BRIEF
Type the records that follow again exactly as written, but drop the pictures.

------ RECORDS TO USE ------

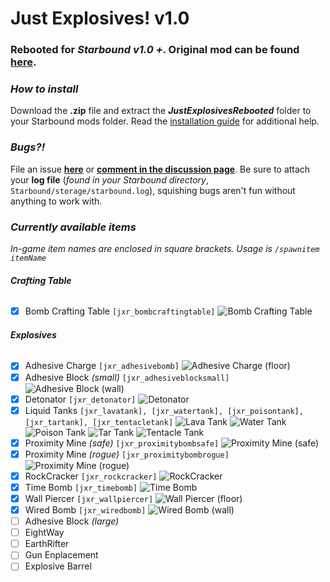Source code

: # **Just Explosives!** v1.0
### Rebooted for *Starbound v1.0 +*. Original mod can be found [**here**](http://community.playstarbound.com/resources/just-explosives.1970/).

### **_How to install_**

Download the **.zip** file and extract the **_JustExplosivesRebooted_** folder to your Starbound mods folder. Read the [installation guide](http://community.playstarbound.com/threads/installing-mods-for-starbound-1-0.118081/) for additional help.

### **_Bugs?!_**

File an issue [**here**](https://github.com/jd-x/JustExplosivesRebooted/issues/new) or [**comment in the discussion page**](http://community.playstarbound.com/threads/justexplosives-rebooted.125826/). Be sure to attach your **log file** (_found in your Starbound directory_, `Starbound/storage/starbound.log`), squishing bugs aren't fun without anything to work with.

### **_Currently available items_**
*In-game item names are enclosed in square brackets. Usage is `/spawnitem itemName`*

###### **_Crafting Table_**
- [X] Bomb Crafting Table `[jxr_bombcraftingtable]` ![Bomb Crafting Table](http://i.imgur.com/3N6G3eU.gif)

###### **_Explosives_**
- [X] Adhesive Charge `[jxr_adhesivebomb]` ![Adhesive Charge (floor)](http://i.imgur.com/C75dEBd.gif)
- [X] Adhesive Block *(small)* `[jxr_adhesiveblocksmall]` ![Adhesive Block (wall)](http://i.imgur.com/yBjdEan.gif)
- [X] Detonator `[jxr_detonator]` ![Detonator](http://i.imgur.com/nif4TST.gif)
- [X] Liquid Tanks `[jxr_lavatank], [jxr_watertank], [jxr_poisontank], [jxr_tartank], [jxr_tentacletank]` ![Lava Tank](http://i.imgur.com/aOha3mX.gif) ![Water Tank](http://i.imgur.com/QyQOkaO.gif) ![Poison Tank](http://i.imgur.com/jZNiXi8.gif) ![Tar Tank](http://i.imgur.com/r9UavrA.gif) ![Tentacle Tank](http://i.imgur.com/hc4xf5k.gif)
- [X] Proximity Mine *(safe)*  `[jxr_proximitybombsafe]` ![Proximity Mine (safe)](http://i.imgur.com/lstBbfA.gif)
- [X] Proximity Mine *(rogue)*  `[jxr_proximitybombrogue]` ![Proximity Mine (rogue)](http://i.imgur.com/ITM15eH.gif)
- [X] RockCracker `[jxr_rockcracker]` ![RockCracker](http://i.imgur.com/op7jid3.gif)
- [X] Time Bomb `[jxr_timebomb]` ![Time Bomb](http://i.imgur.com/MzSjbmf.gif)
- [X] Wall Piercer `[jxr_wallpiercer]` ![Wall Piercer (floor)](http://i.imgur.com/H3hNRpr.gif)
- [X] Wired Bomb `[jxr_wiredbomb]` ![Wired Bomb (wall)](http://i.imgur.com/Kqg6XRQ.gif)
- [ ] Adhesive Block *(large)*
- [ ] EightWay
- [ ] EarthRifter
- [ ] Gun Enplacement
- [ ] Explosive Barrel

------

TASK SOLUTION
Source code

: # **Just Explosives!** v1.0
### Rebooted for *Starbound v1.0 +*. Original mod can be found [**here**](http://community.playstarbound.com/resources/just-explosives.1970/).

### **_How to install_**

Download the **.zip** file and extract the **_JustExplosivesRebooted_** folder to your Starbound mods folder. Read the [installation guide](http://community.playstarbound.com/threads/installing-mods-for-starbound-1-0.118081/) for additional help.

### **_Bugs?!_**

File an issue [**here**](https://github.com/jd-x/JustExplosivesRebooted/issues/new) or [**comment in the discussion page**](http://community.playstarbound.com/threads/justexplosives-rebooted.125826/). Be sure to attach your **log file** (_found in your Starbound directory_, `Starbound/storage/starbound.log`), squishing bugs aren't fun without anything to work with.

### **_Currently available items_**
*In-game item names are enclosed in square brackets. Usage is `/spawnitem itemName`*

###### **_Crafting Table_**
- [X] Bomb Crafting Table `[jxr_bombcraftingtable]` ![Bomb Crafting Table](http://i.imgur.com/3N6G3eU.gif)

###### **_Explosives_**
- [X] Adhesive Charge `[jxr_adhesivebomb]` ![Adhesive Charge (floor)](http://i.imgur.com/C75dEBd.gif)
- [X] Adhesive Block *(small)* `[jxr_adhesiveblocksmall]` ![Adhesive Block (wall)](http://i.imgur.com/yBjdEan.gif)
- [X] Detonator `[jxr_detonator]` ![Detonator](http://i.imgur.com/nif4TST.gif)
- [X] Liquid Tanks `[jxr_lavatank], [jxr_watertank], [jxr_poisontank], [jxr_tartank], [jxr_tentacletank]` ![Lava Tank](http://i.imgur.com/aOha3mX.gif) ![Water Tank](http://i.imgur.com/QyQOkaO.gif) ![Poison Tank](http://i.imgur.com/jZNiXi8.gif) ![Tar Tank](http://i.imgur.com/r9UavrA.gif) ![Tentacle Tank](http://i.imgur.com/hc4xf5k.gif)
- [X] Proximity Mine *(safe)*  `[jxr_proximitybombsafe]` ![Proximity Mine (safe)](http://i.imgur.com/lstBbfA.gif)
- [X] Proximity Mine *(rogue)*  `[jxr_proximitybombrogue]` ![Proximity Mine (rogue)](http://i.imgur.com/ITM15eH.gif)
- [X] RockCracker `[jxr_rockcracker]` ![RockCracker](http://i.imgur.com/op7jid3.gif)
- [X] Time Bomb `[jxr_timebomb]` ![Time Bomb](http://i.imgur.com/MzSjbmf.gif)
- [X] Wall Piercer `[jxr_wallpiercer]` ![Wall Piercer (floor)](http://i.imgur.com/H3hNRpr.gif)
- [X] Wired Bomb `[jxr_wiredbomb]` ![Wired Bomb (wall)](http://i.imgur.com/Kqg6XRQ.gif)
- [ ] Adhesive Block *(large)*
- [ ] EightWay
- [ ] EarthRifter
- [ ] Gun Enplacement
- [ ] Explosive Barrel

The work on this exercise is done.